JML: Some thing personal here as a digression: You are forty seven now. People find it very interesting to see you do so many things at the same time. What is the secret of your energy? Do you drink Boost everyday?

BK: LOVE, be like a mirror, be like a port, then Columbus and Vascoda Gama's can have fun. Be with lots of optimistic people and young boys and girls.... ha...

JML:
The other day I got up very early in the morning, around 3 O’ clock and I was thinking about the works of Roy Lichtenstein and BMB Gallery. It was a sort of half dream, half awaken sort of thought. Lichtenstein’s works are popular, populist, post modern and provocative in a familiar way. ‘BMB’ has some strange connection with these Ps. BMB is popular (before it is on), populist (as it aims at a larger public), post modern (as it pecks and hinges on the familiar but emphasis on the difference), provocative (of course because of your directorship).
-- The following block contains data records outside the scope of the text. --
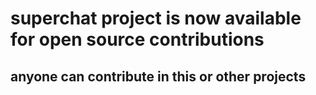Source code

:# superchat project is now available for open source contributions

## anyone can contribute in this or other projects
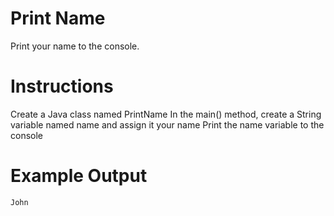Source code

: # Print Name
Print your name to the console.

# Instructions
Create a Java class named PrintName
In the main() method, create a String variable named name and assign it your name
Print the name variable to the console
# Example Output

    John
Am I getting too dream driven in this observation?

BK:
Make, Maker and Marker and I am a worker and Riyas Komu calls me by the name ‘Workyeeee...’. (Punning on the words Work and Varkey, a Christian name in Malayalam, which is a derivative of Verghese-jml). As I mentioned before I do not read dreams for creative practice but others are welcome to dream and read dreams. Anyways we are not Freudians, you know. BMB would like ‘CP’s than just ‘P’s- I mean, Conceptual Pop, Contemporary Pop, Critically Populist, Creative Programmer and Project Maker. Lichtenstein ki JAI HO!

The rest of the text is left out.